-- What to do --
Pictures aside, repeat all the entries below exactly as they appear.

-- Stored data --

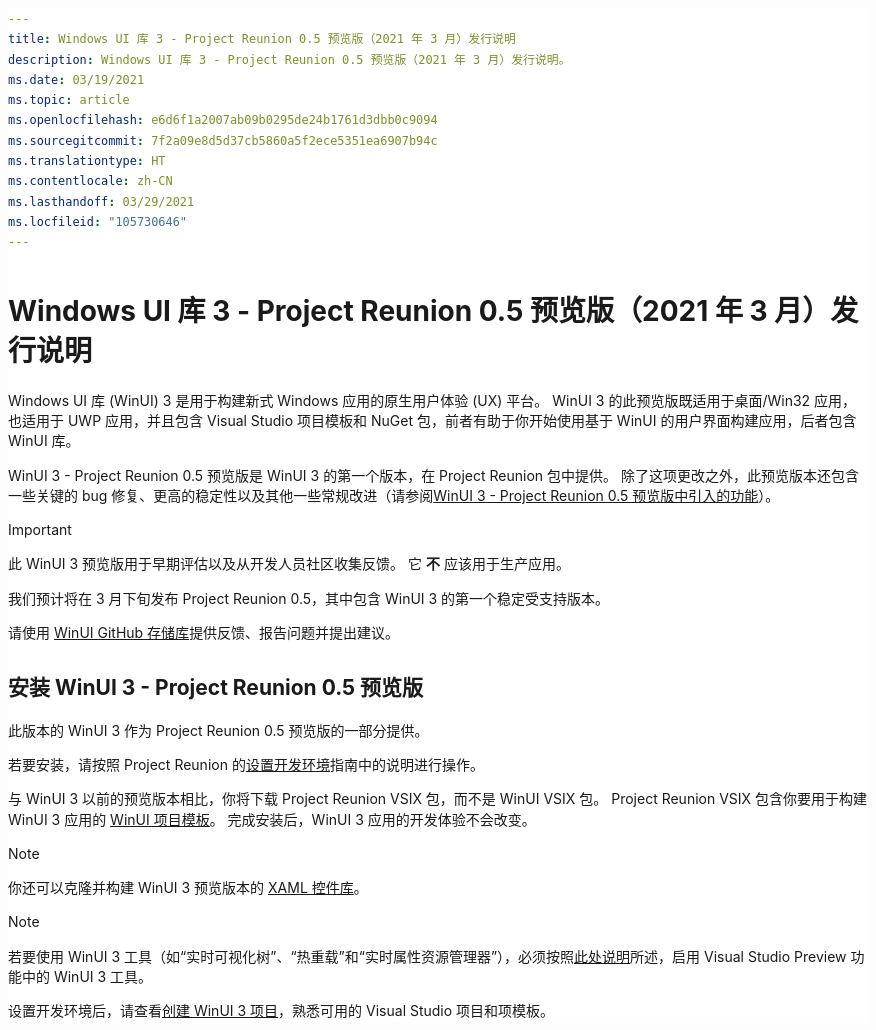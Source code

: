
 ```yaml
---
title: Windows UI 库 3 - Project Reunion 0.5 预览版（2021 年 3 月）发行说明
description: Windows UI 库 3 - Project Reunion 0.5 预览版（2021 年 3 月）发行说明。
ms.date: 03/19/2021
ms.topic: article
ms.openlocfilehash: e6d6f1a2007ab09b0295de24b1761d3dbb0c9094
ms.sourcegitcommit: 7f2a09e8d5d37cb5860a5f2ece5351ea6907b94c
ms.translationtype: HT
ms.contentlocale: zh-CN
ms.lasthandoff: 03/29/2021
ms.locfileid: "105730646"
---
```

# <a name="windows-ui-library-3---project-reunion-05-preview-march-2021-release-notes"></a>Windows UI 库 3 - Project Reunion 0.5 预览版（2021 年 3 月）发行说明

Windows UI 库 (WinUI) 3 是用于构建新式 Windows 应用的原生用户体验 (UX) 平台。 WinUI 3 的此预览版既适用于桌面/Win32 应用，也适用于 UWP 应用，并且包含 Visual Studio 项目模板和 NuGet 包，前者有助于你开始使用基于 WinUI 的用户界面构建应用，后者包含 WinUI 库。

WinUI 3 - Project Reunion 0.5 预览版是 WinUI 3 的第一个版本，在 Project Reunion 包中提供。 除了这项更改之外，此预览版本还包含一些关键的 bug 修复、更高的稳定性以及其他一些常规改进（请参阅[WinUI 3 - Project Reunion 0.5 预览版中引入的功能](#major-changes-introduced-in-this-release)）。

> [!Important]
> 此 WinUI 3 预览版用于早期评估以及从开发人员社区收集反馈。 它 **不** 应该用于生产应用。
>
> 我们预计将在 3 月下旬发布 Project Reunion 0.5，其中包含 WinUI 3 的第一个稳定受支持版本。
>
> 请使用 [WinUI GitHub 存储库](https://github.com/microsoft/microsoft-ui-xaml)提供反馈、报告问题并提出建议。

## <a name="install-winui-3---project-reunion-05-preview"></a>安装 WinUI 3 - Project Reunion 0.5 预览版

此版本的 WinUI 3 作为 Project Reunion 0.5 预览版的一部分提供。 

若要安装，请按照 Project Reunion 的[设置开发环境](../../../project-reunion/get-started-with-project-reunion.md#set-up-your-development-environment)指南中的说明进行操作。 

与 WinUI 3 以前的预览版本相比，你将下载 Project Reunion VSIX 包，而不是 WinUI VSIX 包。 Project Reunion VSIX 包含你要用于构建 WinUI 3 应用的 [WinUI 项目模板](../winui-project-templates-in-visual-studio.md)。 完成安装后，WinUI 3 应用的开发体验不会改变。

> [!NOTE]
> 你还可以克隆并构建 WinUI 3 预览版本的 [XAML 控件库](#xaml-controls-gallery-winui-3-preview-branch)。

> [!NOTE]
> 若要使用 WinUI 3 工具（如“实时可视化树”、“热重载”和“实时属性资源管理器”），必须按照[此处说明](https://github.com/microsoft/microsoft-ui-xaml/issues/4140)所述，启用 Visual Studio Preview 功能中的 WinUI 3 工具。

设置开发环境后，请查看[创建 WinUI 3 项目](../winui-project-templates-in-visual-studio.md)，熟悉可用的 Visual Studio 项目和项模板。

-- Finished task --
Source code

:
 ```yaml
---
title: Windows UI 库 3 - Project Reunion 0.5 预览版（2021 年 3 月）发行说明
description: Windows UI 库 3 - Project Reunion 0.5 预览版（2021 年 3 月）发行说明。
ms.date: 03/19/2021
ms.topic: article
ms.openlocfilehash: e6d6f1a2007ab09b0295de24b1761d3dbb0c9094
ms.sourcegitcommit: 7f2a09e8d5d37cb5860a5f2ece5351ea6907b94c
ms.translationtype: HT
ms.contentlocale: zh-CN
ms.lasthandoff: 03/29/2021
ms.locfileid: "105730646"
---
```

# <a name="windows-ui-library-3---project-reunion-05-preview-march-2021-release-notes"></a>Windows UI 库 3 - Project Reunion 0.5 预览版（2021 年 3 月）发行说明

Windows UI 库 (WinUI) 3 是用于构建新式 Windows 应用的原生用户体验 (UX) 平台。 WinUI 3 的此预览版既适用于桌面/Win32 应用，也适用于 UWP 应用，并且包含 Visual Studio 项目模板和 NuGet 包，前者有助于你开始使用基于 WinUI 的用户界面构建应用，后者包含 WinUI 库。

WinUI 3 - Project Reunion 0.5 预览版是 WinUI 3 的第一个版本，在 Project Reunion 包中提供。 除了这项更改之外，此预览版本还包含一些关键的 bug 修复、更高的稳定性以及其他一些常规改进（请参阅[WinUI 3 - Project Reunion 0.5 预览版中引入的功能](#major-changes-introduced-in-this-release)）。

> [!Important]
> 此 WinUI 3 预览版用于早期评估以及从开发人员社区收集反馈。 它 **不** 应该用于生产应用。
>
> 我们预计将在 3 月下旬发布 Project Reunion 0.5，其中包含 WinUI 3 的第一个稳定受支持版本。
>
> 请使用 [WinUI GitHub 存储库](https://github.com/microsoft/microsoft-ui-xaml)提供反馈、报告问题并提出建议。

## <a name="install-winui-3---project-reunion-05-preview"></a>安装 WinUI 3 - Project Reunion 0.5 预览版

此版本的 WinUI 3 作为 Project Reunion 0.5 预览版的一部分提供。 

若要安装，请按照 Project Reunion 的[设置开发环境](../../../project-reunion/get-started-with-project-reunion.md#set-up-your-development-environment)指南中的说明进行操作。 

与 WinUI 3 以前的预览版本相比，你将下载 Project Reunion VSIX 包，而不是 WinUI VSIX 包。 Project Reunion VSIX 包含你要用于构建 WinUI 3 应用的 [WinUI 项目模板](../winui-project-templates-in-visual-studio.md)。 完成安装后，WinUI 3 应用的开发体验不会改变。

> [!NOTE]
> 你还可以克隆并构建 WinUI 3 预览版本的 [XAML 控件库](#xaml-controls-gallery-winui-3-preview-branch)。

> [!NOTE]
> 若要使用 WinUI 3 工具（如“实时可视化树”、“热重载”和“实时属性资源管理器”），必须按照[此处说明](https://github.com/microsoft/microsoft-ui-xaml/issues/4140)所述，启用 Visual Studio Preview 功能中的 WinUI 3 工具。

设置开发环境后，请查看[创建 WinUI 3 项目](../winui-project-templates-in-visual-studio.md)，熟悉可用的 Visual Studio 项目和项模板。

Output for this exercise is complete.